Die reale Chance, bereits mit fünfundzwanzig für den Landtag zu kandidieren, lässt der kühl berechnende Youngster andererseits verstreichen. Er möchte zunächst seine privaten Verhältnisse ordnen, aber er trifft doch Vorkehrungen, seine Anwartschaft zu sichern: Aus dem pfälzischen Dunstkreis gelangen ausnahmslos treue Gefolgsleute auf die Bewerberliste, und bei der Bundestagswahl 1957, die der Union die absolute Mehrheit beschert (ein in der Geschichte der Bundesrepublik einmaliger Vorgang), übernimmt er in Ludwigshafen als Cheforganisator der Christdemokraten vollends die Regie. Zum Zuge kommt nur noch, wem der rigide Helmut Kohl den Zuschlag erteilt.

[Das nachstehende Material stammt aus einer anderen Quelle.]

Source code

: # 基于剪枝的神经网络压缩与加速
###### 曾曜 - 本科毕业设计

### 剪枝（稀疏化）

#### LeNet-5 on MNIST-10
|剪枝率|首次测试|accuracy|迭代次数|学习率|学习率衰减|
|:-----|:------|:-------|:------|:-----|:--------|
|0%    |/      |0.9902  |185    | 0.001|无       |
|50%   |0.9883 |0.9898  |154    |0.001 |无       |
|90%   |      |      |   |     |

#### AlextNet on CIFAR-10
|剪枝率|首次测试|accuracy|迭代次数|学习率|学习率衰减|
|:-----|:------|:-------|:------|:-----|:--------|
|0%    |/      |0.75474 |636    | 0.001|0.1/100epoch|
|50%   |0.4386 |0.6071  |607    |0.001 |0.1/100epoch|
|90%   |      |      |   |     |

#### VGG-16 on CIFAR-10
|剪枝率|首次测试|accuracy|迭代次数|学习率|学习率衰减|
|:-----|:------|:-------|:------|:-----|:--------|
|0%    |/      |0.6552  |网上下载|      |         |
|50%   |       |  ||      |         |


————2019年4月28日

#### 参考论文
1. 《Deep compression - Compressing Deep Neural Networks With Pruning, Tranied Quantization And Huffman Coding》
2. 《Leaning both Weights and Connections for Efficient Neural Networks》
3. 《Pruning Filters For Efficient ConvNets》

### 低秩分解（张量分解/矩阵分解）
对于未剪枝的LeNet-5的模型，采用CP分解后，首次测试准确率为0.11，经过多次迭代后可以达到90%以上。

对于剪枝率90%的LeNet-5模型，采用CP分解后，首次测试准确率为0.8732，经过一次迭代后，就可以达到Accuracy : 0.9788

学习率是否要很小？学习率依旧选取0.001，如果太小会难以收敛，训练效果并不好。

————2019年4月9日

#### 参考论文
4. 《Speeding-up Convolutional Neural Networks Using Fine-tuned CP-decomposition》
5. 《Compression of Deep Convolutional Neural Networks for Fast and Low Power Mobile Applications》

Erscheint es ihm nützlich, hievt er die Kombattanten – etwa Ende der Fünfziger den CDU-Kreisvorsitzenden und engen Jugendfreund Egon Augustin – bisweilen als kurzfristig benötigte Platzhalter auf vakante Posten, um sie dann kaltschnäuzig wieder zu verdrängen. Denn mit Menschen wie in einem Verschiebebahnhof umzugehen, übt schon früh großen Reiz auf ihn aus. «Gewissermaßen als Nebeneffekt dieser zentralen Rolle, die personalpolitische Entscheidungen in meinem Denken immer gehabt haben», schreibt er lakonisch zu seiner Rechtfertigung, entsteht so das vielzitierte und von ihm selbst stolz im Munde geführte Kohl’sche «System». Für Ideen Verbündete zu finden und mit deren Hilfe auf eindeutig demokratische Weise legitimierte Ziele durchzusetzen, hält er seinen Kritikern entgegen, sei gewiss kein anrüchiges Verfahren.

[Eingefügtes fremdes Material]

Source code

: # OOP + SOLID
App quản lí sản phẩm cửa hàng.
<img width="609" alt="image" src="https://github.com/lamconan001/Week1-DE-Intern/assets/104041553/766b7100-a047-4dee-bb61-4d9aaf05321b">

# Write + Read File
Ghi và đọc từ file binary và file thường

Und er bekennt sich umso freimütiger zu diesem «einzigartigen Erfolgsmodell», als seine frappierende Fähigkeit, die eigenen zu anderer Leute Interessen zu machen, auch außerhalb der Partei bald Früchte trägt. Nach dem Abschluss des Studiums bietet ihm ein Freund den ersten Fulltimejob als Direktionsassistent in einer Eisengießerei an, und ein Jahr später wechselt er in die Führungsetage des einflussreichen rheinland-pfälzischen Landesverbandes der Chemischen Industrie. Als Referent des Vorsitzenden knüpft der ehemalige Steinschleifer von da ab fleißig Kontakte zu den wirtschaftlichen Granden der Gesellschaft.

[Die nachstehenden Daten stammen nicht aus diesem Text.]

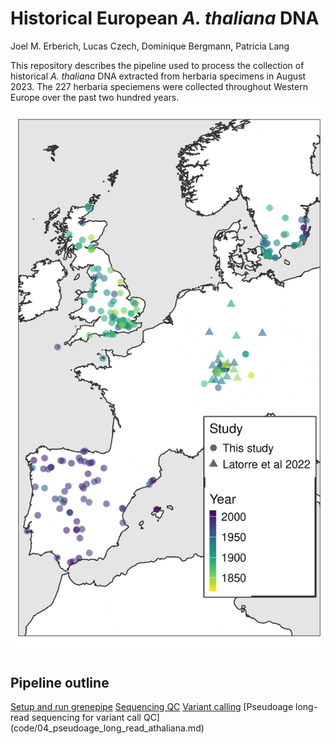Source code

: # Historical European *A. thaliana* DNA

Joel M. Erberich, Lucas Czech, Dominique Bergmann, Patricia Lang

This repository describes the pipeline used to process the collection of historical *A. thaliana* DNA extracted from herbaria specimens in August 2023. The 227 herbaria speciemens were collected throughout Western Europe over the past two hundred years.
![Map of Western Europe and collection sites-colored by year](plots/geopos_samples.png)
## Pipeline outline
[Setup and run grenepipe](code/01_run_grenepipe.md)
[Sequencing QC](code/02_sequencing_qc.md)
[Variant calling](code/03_variant_call.md)
[Pseudoage long-read sequencing for variant call QC] (code/04_pseudoage_long_read_athaliana.md)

So kann er sich bei seinem Bemühen, endlich ins Mainzer Parlament einzuziehen, auf ein mehr als ordentliches Zubrot stützen, und der Rest ist praktisch Formsache. Schließlich geht der in seiner Vaterstadt wie ein «bunter Hund» bekannte «Doktor Kohl» bei der Landtagswahl im Frühling 1959 nicht nur als Kreisparteichef ins Rennen – eine Funktion, die ihm von vornherein einen sicheren Listenplatz garantiert–, er gilt zudem als besonderer Kandidat. Auf dem Gipfel der von einigem Getöse begleiteten Kampagne gelingt es ihm, den Schutzpatron Konrad Adenauer nach Ludwigshafen zu lotsen, der damals im Zenit seiner Popularität steht. Und bei dieser mit 10000Besuchern größten politischen Kundgebung seit Kriegsende hat er sogar die Chuzpe, für die Show auch noch Eintrittsgeld zu verlangen.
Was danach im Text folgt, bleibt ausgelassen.